Dataset extract: Begin

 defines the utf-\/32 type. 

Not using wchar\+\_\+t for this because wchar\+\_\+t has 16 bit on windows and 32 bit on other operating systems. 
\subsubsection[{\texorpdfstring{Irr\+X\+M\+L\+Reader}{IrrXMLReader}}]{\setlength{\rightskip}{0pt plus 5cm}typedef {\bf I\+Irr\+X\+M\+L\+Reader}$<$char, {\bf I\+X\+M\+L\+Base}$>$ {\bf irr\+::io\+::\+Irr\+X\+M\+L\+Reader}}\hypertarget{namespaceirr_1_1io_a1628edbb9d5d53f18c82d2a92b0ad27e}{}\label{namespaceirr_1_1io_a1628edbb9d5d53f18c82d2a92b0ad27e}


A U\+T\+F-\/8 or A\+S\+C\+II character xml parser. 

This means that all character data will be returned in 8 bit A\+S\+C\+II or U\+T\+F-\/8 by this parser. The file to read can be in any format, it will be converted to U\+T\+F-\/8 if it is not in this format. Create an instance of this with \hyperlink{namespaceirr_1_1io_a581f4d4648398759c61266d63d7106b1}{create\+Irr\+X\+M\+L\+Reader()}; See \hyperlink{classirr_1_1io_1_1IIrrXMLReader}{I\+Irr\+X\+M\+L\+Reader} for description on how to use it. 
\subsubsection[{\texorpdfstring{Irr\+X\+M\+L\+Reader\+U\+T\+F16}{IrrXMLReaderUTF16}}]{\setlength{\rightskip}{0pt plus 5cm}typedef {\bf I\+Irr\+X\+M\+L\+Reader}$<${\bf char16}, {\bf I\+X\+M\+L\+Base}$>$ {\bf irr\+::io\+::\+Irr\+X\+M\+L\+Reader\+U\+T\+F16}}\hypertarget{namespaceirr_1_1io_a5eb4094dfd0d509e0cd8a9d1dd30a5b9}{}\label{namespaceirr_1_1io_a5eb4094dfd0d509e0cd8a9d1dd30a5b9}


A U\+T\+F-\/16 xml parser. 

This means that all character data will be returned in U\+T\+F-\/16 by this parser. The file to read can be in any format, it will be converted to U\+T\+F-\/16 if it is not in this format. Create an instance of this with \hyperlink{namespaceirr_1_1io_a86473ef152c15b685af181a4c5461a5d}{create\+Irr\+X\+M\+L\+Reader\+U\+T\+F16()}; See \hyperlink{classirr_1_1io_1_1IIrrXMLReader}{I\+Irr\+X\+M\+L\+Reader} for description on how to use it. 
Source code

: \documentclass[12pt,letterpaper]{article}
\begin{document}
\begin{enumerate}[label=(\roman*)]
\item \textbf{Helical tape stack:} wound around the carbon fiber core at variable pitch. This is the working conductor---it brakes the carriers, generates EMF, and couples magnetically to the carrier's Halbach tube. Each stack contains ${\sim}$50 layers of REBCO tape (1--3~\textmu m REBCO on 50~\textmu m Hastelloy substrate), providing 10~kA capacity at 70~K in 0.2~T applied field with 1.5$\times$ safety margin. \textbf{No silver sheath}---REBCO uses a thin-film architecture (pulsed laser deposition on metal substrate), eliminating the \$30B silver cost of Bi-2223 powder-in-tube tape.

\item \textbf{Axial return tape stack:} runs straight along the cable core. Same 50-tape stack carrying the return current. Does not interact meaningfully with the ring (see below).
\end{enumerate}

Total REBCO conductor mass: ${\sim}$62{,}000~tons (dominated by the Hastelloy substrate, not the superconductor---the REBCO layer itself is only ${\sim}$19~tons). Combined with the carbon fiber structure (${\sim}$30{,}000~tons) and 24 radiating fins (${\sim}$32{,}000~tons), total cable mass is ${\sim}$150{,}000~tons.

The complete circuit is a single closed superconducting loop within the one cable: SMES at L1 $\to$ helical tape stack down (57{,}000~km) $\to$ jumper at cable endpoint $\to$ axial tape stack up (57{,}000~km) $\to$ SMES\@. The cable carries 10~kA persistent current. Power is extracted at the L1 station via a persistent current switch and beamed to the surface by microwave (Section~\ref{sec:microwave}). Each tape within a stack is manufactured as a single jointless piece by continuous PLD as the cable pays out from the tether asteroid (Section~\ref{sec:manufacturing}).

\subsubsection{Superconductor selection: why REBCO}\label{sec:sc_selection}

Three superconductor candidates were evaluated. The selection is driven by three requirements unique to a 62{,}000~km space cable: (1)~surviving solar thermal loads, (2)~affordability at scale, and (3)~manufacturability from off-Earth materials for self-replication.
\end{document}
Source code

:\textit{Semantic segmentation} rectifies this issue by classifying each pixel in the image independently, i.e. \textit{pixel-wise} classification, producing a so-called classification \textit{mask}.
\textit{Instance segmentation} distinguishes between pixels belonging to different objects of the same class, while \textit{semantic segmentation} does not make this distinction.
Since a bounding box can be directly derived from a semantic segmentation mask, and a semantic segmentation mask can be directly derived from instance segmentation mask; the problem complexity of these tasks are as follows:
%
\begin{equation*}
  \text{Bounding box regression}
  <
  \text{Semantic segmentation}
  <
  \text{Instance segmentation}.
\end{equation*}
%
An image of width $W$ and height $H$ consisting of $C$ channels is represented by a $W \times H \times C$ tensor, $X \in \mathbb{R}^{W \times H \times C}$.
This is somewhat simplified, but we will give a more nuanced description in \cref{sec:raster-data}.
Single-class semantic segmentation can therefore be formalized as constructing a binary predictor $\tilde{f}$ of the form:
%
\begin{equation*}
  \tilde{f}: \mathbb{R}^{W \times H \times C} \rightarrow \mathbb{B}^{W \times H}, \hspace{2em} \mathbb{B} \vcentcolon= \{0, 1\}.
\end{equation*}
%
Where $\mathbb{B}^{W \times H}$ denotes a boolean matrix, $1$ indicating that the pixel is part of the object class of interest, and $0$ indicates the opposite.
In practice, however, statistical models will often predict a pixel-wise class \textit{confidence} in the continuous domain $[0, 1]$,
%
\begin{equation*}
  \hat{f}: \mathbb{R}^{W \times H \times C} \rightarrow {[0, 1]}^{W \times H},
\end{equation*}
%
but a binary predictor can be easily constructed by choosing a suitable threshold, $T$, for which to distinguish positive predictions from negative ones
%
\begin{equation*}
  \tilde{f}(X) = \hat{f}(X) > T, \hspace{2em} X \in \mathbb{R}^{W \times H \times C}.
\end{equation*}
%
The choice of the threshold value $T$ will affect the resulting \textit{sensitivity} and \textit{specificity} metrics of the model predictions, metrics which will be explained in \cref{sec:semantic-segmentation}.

Dataset extract: End

▶ About this exercise: Pick every line containing the word "image" out of the material, and copy those lines.

▶ Result for this task:
:\textit{Semantic segmentation} rectifies this issue by classifying each pixel in the image independently, i.e. \textit{pixel-wise} classification, producing a so-called classification \textit{mask}.
An image of width $W$ and height $H$ consisting of $C$ channels is represented by a $W \times H \times C$ tensor, $X \in \mathbb{R}^{W \times H \times C}$.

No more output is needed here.